** DATA LISTING **
*** Block opens ***
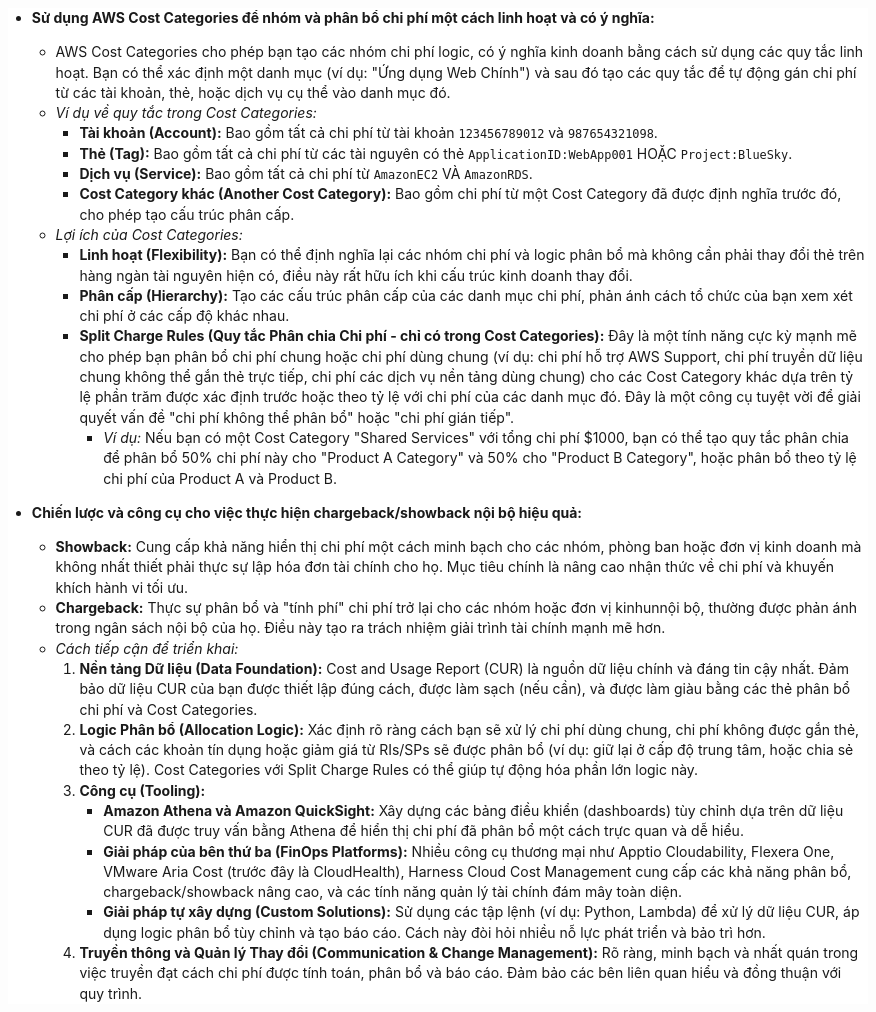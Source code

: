 
*   **Sử dụng AWS Cost Categories để nhóm và phân bổ chi phí một cách linh hoạt và có ý nghĩa:**
    *   AWS Cost Categories cho phép bạn tạo các nhóm chi phí logic, có ý nghĩa kinh doanh bằng cách sử dụng các quy tắc linh hoạt. Bạn có thể xác định một danh mục (ví dụ: "Ứng dụng Web Chính") và sau đó tạo các quy tắc để tự động gán chi phí từ các tài khoản, thẻ, hoặc dịch vụ cụ thể vào danh mục đó.
    *   *Ví dụ về quy tắc trong Cost Categories:*
        *   **Tài khoản (Account):** Bao gồm tất cả chi phí từ tài khoản `123456789012` và `987654321098`.
        *   **Thẻ (Tag):** Bao gồm tất cả chi phí từ các tài nguyên có thẻ `ApplicationID:WebApp001` HOẶC `Project:BlueSky`.
        *   **Dịch vụ (Service):** Bao gồm tất cả chi phí từ `AmazonEC2` VÀ `AmazonRDS`.
        *   **Cost Category khác (Another Cost Category):** Bao gồm chi phí từ một Cost Category đã được định nghĩa trước đó, cho phép tạo cấu trúc phân cấp.
    *   *Lợi ích của Cost Categories:*
        *   **Linh hoạt (Flexibility):** Bạn có thể định nghĩa lại các nhóm chi phí và logic phân bổ mà không cần phải thay đổi thẻ trên hàng ngàn tài nguyên hiện có, điều này rất hữu ích khi cấu trúc kinh doanh thay đổi.
        *   **Phân cấp (Hierarchy):** Tạo các cấu trúc phân cấp của các danh mục chi phí, phản ánh cách tổ chức của bạn xem xét chi phí ở các cấp độ khác nhau.
        *   **Split Charge Rules (Quy tắc Phân chia Chi phí - chỉ có trong Cost Categories):** Đây là một tính năng cực kỳ mạnh mẽ cho phép bạn phân bổ chi phí chung hoặc chi phí dùng chung (ví dụ: chi phí hỗ trợ AWS Support, chi phí truyền dữ liệu chung không thể gắn thẻ trực tiếp, chi phí các dịch vụ nền tảng dùng chung) cho các Cost Category khác dựa trên tỷ lệ phần trăm được xác định trước hoặc theo tỷ lệ với chi phí của các danh mục đó. Đây là một công cụ tuyệt vời để giải quyết vấn đề "chi phí không thể phân bổ" hoặc "chi phí gián tiếp".
            *   *Ví dụ:* Nếu bạn có một Cost Category "Shared Services" với tổng chi phí $1000, bạn có thể tạo quy tắc phân chia để phân bổ 50% chi phí này cho "Product A Category" và 50% cho "Product B Category", hoặc phân bổ theo tỷ lệ chi phí của Product A và Product B.

*   **Chiến lược và công cụ cho việc thực hiện chargeback/showback nội bộ hiệu quả:**
    *   **Showback:** Cung cấp khả năng hiển thị chi phí một cách minh bạch cho các nhóm, phòng ban hoặc đơn vị kinh doanh mà không nhất thiết phải thực sự lập hóa đơn tài chính cho họ. Mục tiêu chính là nâng cao nhận thức về chi phí và khuyến khích hành vi tối ưu.
    *   **Chargeback:** Thực sự phân bổ và "tính phí" chi phí trở lại cho các nhóm hoặc đơn vị kinhunnội bộ, thường được phản ánh trong ngân sách nội bộ của họ. Điều này tạo ra trách nhiệm giải trình tài chính mạnh mẽ hơn.
    *   *Cách tiếp cận để triển khai:*
        1.  **Nền tảng Dữ liệu (Data Foundation):** Cost and Usage Report (CUR) là nguồn dữ liệu chính và đáng tin cậy nhất. Đảm bảo dữ liệu CUR của bạn được thiết lập đúng cách, được làm sạch (nếu cần), và được làm giàu bằng các thẻ phân bổ chi phí và Cost Categories.
        2.  **Logic Phân bổ (Allocation Logic):** Xác định rõ ràng cách bạn sẽ xử lý chi phí dùng chung, chi phí không được gắn thẻ, và cách các khoản tín dụng hoặc giảm giá từ RIs/SPs sẽ được phân bổ (ví dụ: giữ lại ở cấp độ trung tâm, hoặc chia sẻ theo tỷ lệ). Cost Categories với Split Charge Rules có thể giúp tự động hóa phần lớn logic này.
        3.  **Công cụ (Tooling):**
            *   **Amazon Athena và Amazon QuickSight:** Xây dựng các bảng điều khiển (dashboards) tùy chỉnh dựa trên dữ liệu CUR đã được truy vấn bằng Athena để hiển thị chi phí đã phân bổ một cách trực quan và dễ hiểu.
            *   **Giải pháp của bên thứ ba (FinOps Platforms):** Nhiều công cụ thương mại như Apptio Cloudability, Flexera One, VMware Aria Cost (trước đây là CloudHealth), Harness Cloud Cost Management cung cấp các khả năng phân bổ, chargeback/showback nâng cao, và các tính năng quản lý tài chính đám mây toàn diện.
            *   **Giải pháp tự xây dựng (Custom Solutions):** Sử dụng các tập lệnh (ví dụ: Python, Lambda) để xử lý dữ liệu CUR, áp dụng logic phân bổ tùy chỉnh và tạo báo cáo. Cách này đòi hỏi nhiều nỗ lực phát triển và bảo trì hơn.
        4.  **Truyền thông và Quản lý Thay đổi (Communication & Change Management):** Rõ ràng, minh bạch và nhất quán trong việc truyền đạt cách chi phí được tính toán, phân bổ và báo cáo. Đảm bảo các bên liên quan hiểu và đồng thuận với quy trình.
*** Block closes ***
** PROBLEM DETAILS **
Once the line with "để triển khai:*" is found in the records above, print exactly that line and every line after it through the line with "mây toàn diện.".

** ANSWER TO THIS TASK **
    *   *Cách tiếp cận để triển khai:*
        1.  **Nền tảng Dữ liệu (Data Foundation):** Cost and Usage Report (CUR) là nguồn dữ liệu chính và đáng tin cậy nhất. Đảm bảo dữ liệu CUR của bạn được thiết lập đúng cách, được làm sạch (nếu cần), và được làm giàu bằng các thẻ phân bổ chi phí và Cost Categories.
        2.  **Logic Phân bổ (Allocation Logic):** Xác định rõ ràng cách bạn sẽ xử lý chi phí dùng chung, chi phí không được gắn thẻ, và cách các khoản tín dụng hoặc giảm giá từ RIs/SPs sẽ được phân bổ (ví dụ: giữ lại ở cấp độ trung tâm, hoặc chia sẻ theo tỷ lệ). Cost Categories với Split Charge Rules có thể giúp tự động hóa phần lớn logic này.
        3.  **Công cụ (Tooling):**
            *   **Amazon Athena và Amazon QuickSight:** Xây dựng các bảng điều khiển (dashboards) tùy chỉnh dựa trên dữ liệu CUR đã được truy vấn bằng Athena để hiển thị chi phí đã phân bổ một cách trực quan và dễ hiểu.
            *   **Giải pháp của bên thứ ba (FinOps Platforms):** Nhiều công cụ thương mại như Apptio Cloudability, Flexera One, VMware Aria Cost (trước đây là CloudHealth), Harness Cloud Cost Management cung cấp các khả năng phân bổ, chargeback/showback nâng cao, và các tính năng quản lý tài chính đám mây toàn diện.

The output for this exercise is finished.